**Task brief**
Take each line from the entries that holds "erros" and copy it out.

(Dataset excerpts)
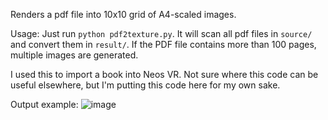 Renders a pdf file into 10x10 grid of A4-scaled images.

Usage: Just run `python pdf2texture.py`. It will scan all pdf files in `source/` and convert them in `result/`.
If the PDF file contains more than 100 pages, multiple images are generated.

I used this to import a book into Neos VR. Not sure where this code can be useful elsewhere, but I'm putting this code here for my own sake.

Output example:
![image](result/동백꽃.png)
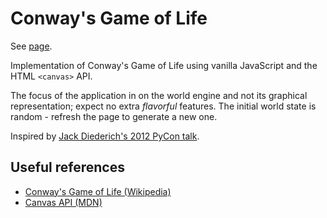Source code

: # Conway's Game of Life

See [page](https://tlgs.github.io/life).

Implementation of Conway's Game of Life using vanilla JavaScript
and the HTML `<canvas>` API.

The focus of the application in on the world engine and not its graphical
representation; expect no extra _flavorful_ features.
The initial world state is random - refresh the page to generate a new one.

Inspired by
[Jack Diederich's 2012 PyCon talk](https://www.youtube.com/watch?v=o9pEzgHorH0).

## Useful references

- [Conway's Game of Life (Wikipedia)](https://en.wikipedia.org/wiki/Conway's_Game_of_Life)
- [Canvas API (MDN)](https://developer.mozilla.org/en-US/docs/Web/API/Canvas_API)
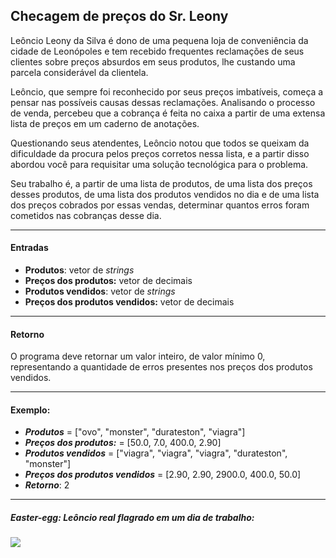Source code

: ## Checagem de preços do Sr. Leony
Leôncio Leony da Silva é dono de uma pequena loja de conveniência da cidade de Leonópoles e tem recebido frequentes reclamações de seus clientes sobre preços absurdos em seus produtos, lhe custando uma parcela considerável da clientela.

Leôncio, que sempre foi reconhecido por seus preços imbatíveis, começa a pensar nas possíveis causas dessas reclamações. Analisando o processo de venda, percebeu que a cobrança é feita no caixa a partir de uma extensa lista de preços em um caderno de anotações.

Questionando seus atendentes, Leôncio notou que todos se queixam da dificuldade da procura pelos preços corretos nessa lista, e a partir disso abordou você para requisitar uma solução tecnológica para o problema.

Seu trabalho é, a partir de uma lista de produtos, de uma lista dos preços desses produtos, de uma lista dos produtos vendidos no dia e de uma lista dos preços cobrados por essas vendas, determinar quantos erros foram cometidos nas cobranças desse dia.

---
#### Entradas
- **Produtos**: vetor de *strings*
-  **Preços dos produtos:** vetor de decimais
- **Produtos vendidos**: vetor de *strings*
- **Preços dos produtos vendidos:** vetor de decimais

---
#### Retorno
O programa deve retornar um valor inteiro, de valor mínimo 0, representando a quantidade de erros presentes nos preços dos produtos vendidos.

---
#### Exemplo:
- ***Produtos*** = ["ovo", "monster", "durateston", "viagra"]
- ***Preços dos produtos:*** = [50.0, 7.0, 400.0, 2.90]
- ***Produtos vendidos*** = ["viagra", "viagra", "viagra", "durateston", "monster"]
- ***Preços dos produtos vendidos*** = [2.90, 2.90, 2900.0, 400.0, 50.0]
- ***Retorno***: 2
---

##### Easter-egg: Leôncio *real* flagrado em um dia de trabalho: <br>
![](https://64.media.tumblr.com/5731c343aa74224e94456ab33d3296d2/tumblr_oncldeerxw1w8m8sco1_400.jpg)
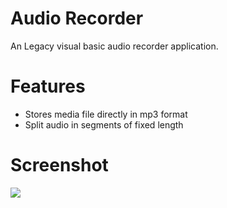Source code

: <h1>Audio Recorder</h1>
An Legacy visual basic audio recorder application. 

<h1>Features</h1>
<ul>
  <li>Stores media file directly in mp3 format</li>
  <li>Split audio in segments of fixed length</li>
</ul>

<h1>Screenshot</h1>
<img src="http://casadasfestasjf.com/others/imagem.jpg"></img>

**Answer box**
Seu trabalho é, a partir de uma lista de produtos, de uma lista dos preços desses produtos, de uma lista dos produtos vendidos no dia e de uma lista dos preços cobrados por essas vendas, determinar quantos erros foram cometidos nas cobranças desse dia.
O programa deve retornar um valor inteiro, de valor mínimo 0, representando a quantidade de erros presentes nos preços dos produtos vendidos.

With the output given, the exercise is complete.